Femoroacetabular Impingement in the Hip: an increasingly recognized cause of hip pain in younger patients

The past thirty years have shown an impressive evolution of our ability to treat people with hip problems as well as our understanding of the etiology of these problems. Prior to the advent of hip replacement surgery, the answer was “grab a cane and some aspirin.” This was unsatisfactory for many people. Then the answer became, “wait ’til it’s bad enough, then have a hip replacement (or, perhaps, more recently a hip resurfacing).” This was and remains an excellent option or for many people. However, for younger people as well for those who participate in relatively demanding activities and do not have significant arthritis, this is not the best option. It has been increasingly recognized that many of these people have symptoms caused by femoroacetabular impingement (FAI). Additionally, a consensus is growing that many of the predominantly older population who eventually go on to having hip replacements were not due to something “idiopathic”, but rather had FAI as the underlying cause of their arthritis.

What is FAI?

At a fundamental level, FAI represents abnormal contact between the proximal femur and the acetabular rim. FAI is a result of excessive coverage of the femoral head by the acetabulum (Figures 2 and 3) in what is termed “pincer-type impingement”, or a bony abnormality at the femoral head-neck junction (Figures 1 and 3) in what is termed “cam-type impingement.” In the majority of cases, there is actually a component of both pincer- and cam-type impingement. The end result is an abutment of the femoral head-neck junction against the acetabulum during hip range of motion. Along the edge of the acetabulum is the labrum which functions as a cushion cartilage and is thought to provide a suction seal for hip stability. The current belief is that FAI leads to labral tears and the onset of degenerative arthritis.

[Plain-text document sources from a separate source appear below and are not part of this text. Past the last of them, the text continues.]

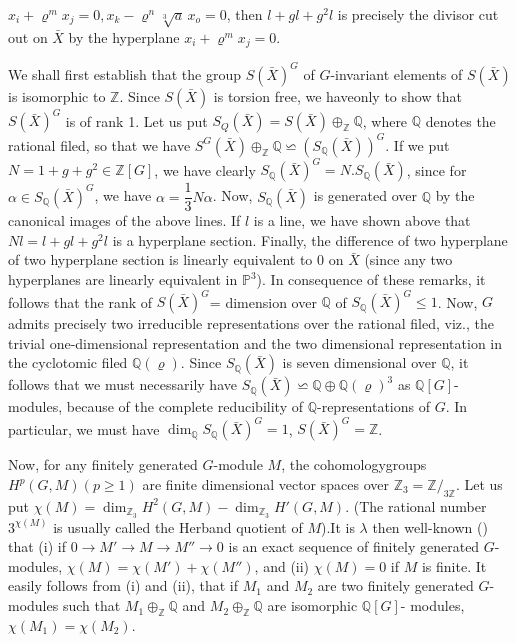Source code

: $x_i + \varrho^m x_j =0,x_k - \varrho^n \sqrt[3]{a} \, x_o =0 $, then $l +
gl + g^2l$ is precisely the divisor cut out on $\bar{X}$ by the
hyperplane $x_i + \varrho^m x_j =0$. 

We shall first establish that the group $S(\bar{X})^G$ of $G$-invariant
elements of $S(\bar{X})$ is isomorphic to $\mathbb{Z}$. Since
$S(\bar{X})$ is torsion free, we have\pageoriginale only to show that
$S(\bar{X})^G$ is of rank 1. Let us put $S_Q (\bar{X}) = S(\bar{X})
\oplus_{\mathbb{Z}} \mathbb{Q}$, where $\mathbb{Q}$ denotes the
rational filed, so that we have $S^G(\bar{X}) \oplus_\mathbb{Z}
\mathbb{Q}\backsimeq (S_\mathbb{Q}(\bar{X}))^G$. If we put $N = 1
+g+g^2\in \mathbb{Z}[G]$, we have clearly $S_{\mathbb{Q}}(\bar{X})^G =
N. S_{\mathbb{Q}}(\bar{X})$, since for $\alpha \in S_{\mathbb{Q}}
(\bar{X})^G$, we have $\alpha =\dfrac{1}{3} N \alpha$. Now,
$S_{\mathbb{Q}}(\bar{X})$ is generated over $\mathbb{Q}$ by the
canonical images of the above lines. If $l$ is a line, we have shown
above that $Nl =l +gl + g^2 l$ is a hyperplane section. Finally, the
difference of two hyperplane of two hyperplane section is linearly
equivalent to $0$ on $\bar{X}$ (since any two hyperplanes are
linearly equivalent in $\mathbb{P}^3$). In consequence of these
remarks, it follows that the rank of $S(\bar{X})^G$= dimension over
$\mathbb{Q}$ of $S_{\mathbb{Q}}(\bar{X})^G \leq 1$. Now, $G$ admits
precisely two irreducible representations over the rational filed,
viz., the trivial one-dimensional representation and the two
dimensional representation in the cyclotomic filed
$\mathbb{Q}(\varrho)$. Since $S_{\mathbb{Q}}(\bar{X})$ is seven
dimensional over $\mathbb{Q}$, it follows that we must necessarily
have $S_{\mathbb{Q}}(\bar{X})\backsimeq \mathbb{Q} \oplus \mathbb{Q}
(\varrho)^3$ as $\mathbb{Q}[G]$-modules, because of the complete
reducibility of $\mathbb{Q}$-representations of $G$. In particular, we
must have $\dim_\mathbb{Q} S_\mathbb{Q}(\bar{X})^G = 1$, $S(\bar{X})^G
= \mathbb{Z}$. 

Now, for any finitely generated $G$-module $M$, the cohomology\break groups
$H^p (G,M) (p \geq 1)$ are finite dimensional vector spaces over
$\mathbb{Z}_3 = \mathbb{Z}/_{3 \mathbb{Z}}$. Let us put $\chi (M) =
\dim _{\mathbb{Z}_3}H^2(G,M) - \dim_{\mathbb{Z}_3} H' (G,M)$. (The
rational number $3^{\chi (M)}$ is 
usually called the Herband quotient of $M$).\pageoriginale It is $\lambda$ then
well-known (\cite{key21}) that (i) if $0 \to M' \to M \to M'' \to 0$ is an
exact sequence of finitely generated $G$-modules, $\chi(M) = \chi (M')
+ \chi (M'')$, and (ii) $\chi (M) =0$ if $M$ is finite. It easily
follows from (i) and (ii), that if $M_1$ and $M_2$ are two
finitely generated $G$-modules such that $M_1 \oplus_\mathbb{Z}
\mathbb{Q}$ and $M_2 \oplus_\mathbb{Z} \mathbb{Q}$ are isomorphic
$\mathbb{Q}[G]$- modules, $\chi (M_1)= \chi (M_2)$. 

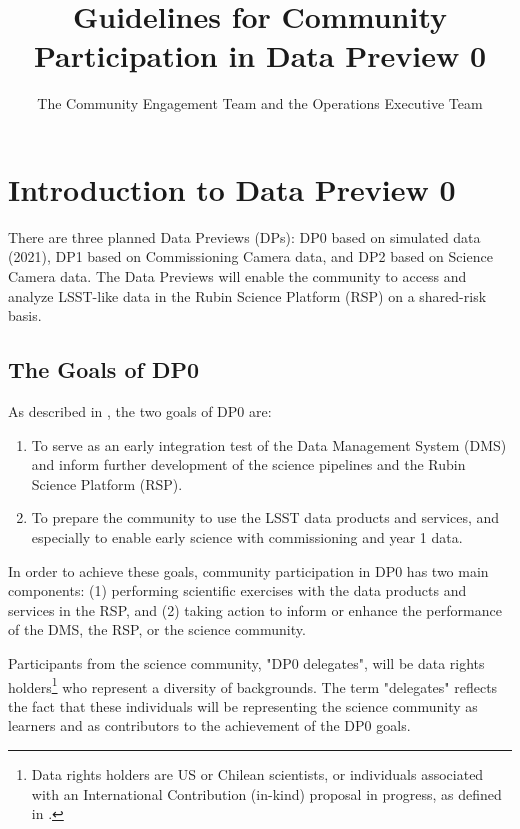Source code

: \documentclass[DM,lsstdraft,authoryear,toc]{lsstdoc}
\title{Guidelines for Community Participation in Data Preview 0}
\author{The Community Engagement Team and the Operations Executive Team}
\date{\vcsDate}
\begin{document}
\maketitle

\renewcommand{\thepage}{\arabic{page}}%

\setcounter{page}{1}%


\section{Introduction to Data Preview 0}\label{sec:intro}

There are three planned Data Previews (DPs): DP0 based on simulated data (2021), DP1 based on Commissioning Camera data, and DP2 based on Science Camera data.
The Data Previews will enable the community to access and analyze LSST-like data in the Rubin Science Platform (RSP) on a shared-risk basis. 

\subsection{The Goals of DP0}\label{ssec:intro_goals}

As described in , the two goals of DP0 are:
\begin{enumerate}
\item To serve as an early integration test of the Data Management System (DMS) and inform further development of the science pipelines and the Rubin Science Platform (RSP).
\item To prepare the community to use the LSST data products and services, and especially to enable early science with commissioning and year 1 data.
\end{enumerate}

In order to achieve these goals, community participation in DP0 has two main components:
(1) performing scientific exercises with the data products and services in the RSP, and
(2) taking action to inform or enhance the performance of the DMS, the RSP, or the science community.

Participants from the science community, "DP0 delegates", will be data rights holders\footnote{Data rights holders are US or Chilean scientists, or individuals associated with an International Contribution (in-kind) proposal in progress, as defined in .} who represent a diversity of backgrounds.
The term "delegates" reflects the fact that these individuals will be representing the science community as learners and as contributors to the achievement of the DP0 goals.
\end{document}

What are the symptoms of FAI?


FAI usually presents as groin pain with activities or with hip motion. Sometimes these patients can recall a traumatic event which they note as the cause of their symptoms, but often the onset is more insidious. The most common finding is patients with pain which is reproduced when they are positions of flexion, adduction and internal rotation. The symptoms can be chronic and achy, or sharp and mechanical with certain motions. In some cases the patients will have pain which mimics or is concomitant with buttock pain (i.e. sciatica), lower abdominal pain (i.e. sports hernia), medial groin pain (i.e. adductor or iliopsoas strain or tendinitis), or lateral hip pain (i.e. trochanteric bursitis).

What is the treatment of FAI?

The most appropriate initial treatment for most patients is physical therapy focusing on hip range of motion, stretching and strengthening of core musculature. Physical therapy in combination with intermittent NSAIDs can often help alleviate symptoms for long periods of time. In select patients, sparing use of corticosteroid injections into the hip joint can be of benefit. Use of these modalities in concert with activity modification is oftentimes successful in the treatment of FAI.


In those cases where non-operative measures have failed to provide adequate relief, surgical options are considered. The goals of surgery are predominantly two-fold: 1. to remove the offending pathology which is the excess bone which is impinging-that is either from the femoral side, the acetabular side or both, and 2. to repair or debride the labral tear. These goals were initially attained and still commonly attained as an open procedure. The results from the open procedure have generally been good, but the recovery is difficult as the exposure to the hip requires a large incision, an osteotomy of the greater trochanter and a surgical hip dislocation.

With the advent of improved arthroscopic techniques and technology, performance of this surgery through two to three one centimeter incisions has become possible. Through these incisions, a camera and instruments are passed into the hip joint. An arthroscopic burr is used to remove the excess bone from the proximal femur and or the acetabulum (Figures 1-3). Using arthroscopic suturing techniques, the labrum can be repaired to the rim of the acetabulum. In contrast with the open treatment of FAI, there is little long-term data on the arthroscopic treatment of FAI. However, recent reports have been extremely encouraging in patients without advanced hip arthritis.